Hinzu kommt, dass man bei Kreuzreaktionen auf das Buchenallergen, die von einer Birkenpollenallergie herrühren, auch durch eine Immuntherapie gegen Birke gute Therapieerfolge erzielen kann.  


Wie würde es sich auf die Diagnose von isolierten Buchenpollen Allergien auswirken, wenn der Hersteller des einzigen Allergenextraktes die Produktion einstellen würde?

Wenn es kein Extrakt zur Diagnose von Buchenpollen Allergien gäbe, wäre dies schon ein Problem, wobei ich nochmals betonen möchte, dass die Buchenpollenallergie eine seltene Allergie ist. Glücklicherweise haben wir ja noch einen Hersteller, der das Buchenpollenextrakt im Portfolio hat.

Im Bereich Schimmelpilz Allergie wurde das Problem allerdings bereits sichtbar, denn hier stehen viele Testallergene bereits nicht mehr zur Verfügung. Dies ist bei der Allergie auf Schimmelpilze deshalb problematisch, weil hierbei Tests an der Haut und im Blut oft keine klare Aussage liefern. Deshalb greift man bei der Diagnose von Schimmelpilz Allergien auf nasale und konjunktivale Provokationstests zurück. Ohne das passende Extrakt können diese Tests aber nicht mehr durchgeführt werden und entsprechend fehlen dann natürlich auch die Therapieallergene, was wiederum eine Behandlung unmöglich macht.

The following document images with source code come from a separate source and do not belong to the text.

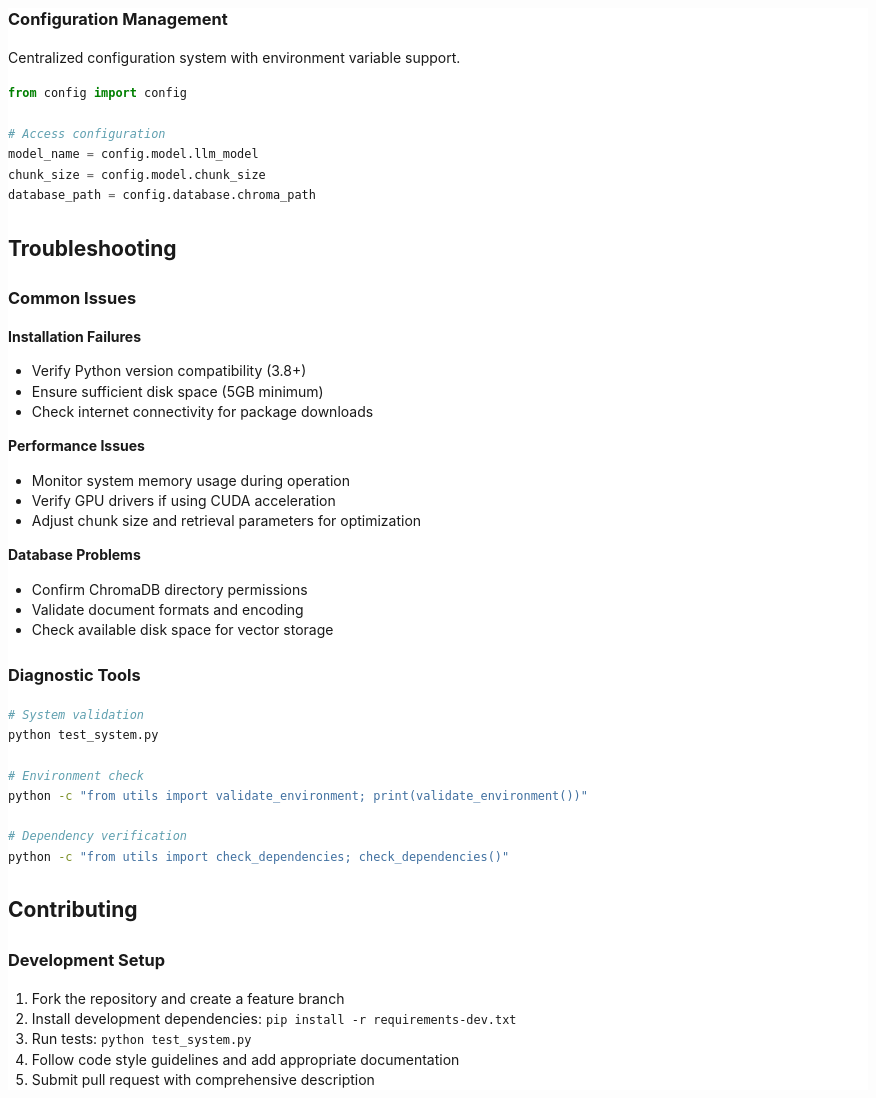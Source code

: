 ### Configuration Management
Centralized configuration system with environment variable support.

```python
from config import config

# Access configuration
model_name = config.model.llm_model
chunk_size = config.model.chunk_size
database_path = config.database.chroma_path
```

## Troubleshooting

### Common Issues

**Installation Failures**
- Verify Python version compatibility (3.8+)
- Ensure sufficient disk space (5GB minimum)
- Check internet connectivity for package downloads

**Performance Issues**
- Monitor system memory usage during operation
- Verify GPU drivers if using CUDA acceleration
- Adjust chunk size and retrieval parameters for optimization

**Database Problems**
- Confirm ChromaDB directory permissions
- Validate document formats and encoding
- Check available disk space for vector storage

### Diagnostic Tools
```bash
# System validation
python test_system.py

# Environment check
python -c "from utils import validate_environment; print(validate_environment())"

# Dependency verification
python -c "from utils import check_dependencies; check_dependencies()"
```

## Contributing

### Development Setup
1. Fork the repository and create a feature branch
2. Install development dependencies: `pip install -r requirements-dev.txt`
3. Run tests: `python test_system.py`
4. Follow code style guidelines and add appropriate documentation
5. Submit pull request with comprehensive description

Auf der anderen Seite waren in der Vergangenheit die Ergebnisse der SIT speziell im Bereich Schimmelpilzallergie nicht so erfolgreich, wie z.B. bei den Pollenallergien. Insofern ist es durchaus sinnvoll, die Wirksamkeit von Allergenextrakten einer standardisierten Prüfung zu unterziehen.

Welche Therapiemöglichkeiten gibt es bei der Buchenpollen Allergie?

Handelt es sich tatsächlich um den seltenen Fall eines isolierten Buchenpollen Allergikers, ist die Zeit, in der die Buchenpollen fliegen, überschaubar. In diesem Fall wäre eine symptomatische Therapie mit Nasenspray, Augentropfen und einem oralen Antiallergikum sinnvoll. Eine spezifische Immuntherapie würde man bei einer isolierten Buchenpollen Allergie nicht empfehlen.

Handelt es sich um einen polysensibilisierten Patienten, bei dem z.B. auch eine Birkenpollenallergie besteht - was häufig der Fall ist - würde ich ebenfalls zunächst auf eine symptomatische Therapie setzen. Lassen sich die Symptome so nicht unterdrücken, würde ich eine spezifische Immuntherapie empfehlen und mich dabei auf das Birkenallergen konzentrieren.

Frau Dr. Hilka, herzlichen Dank für  dieses Gespräch!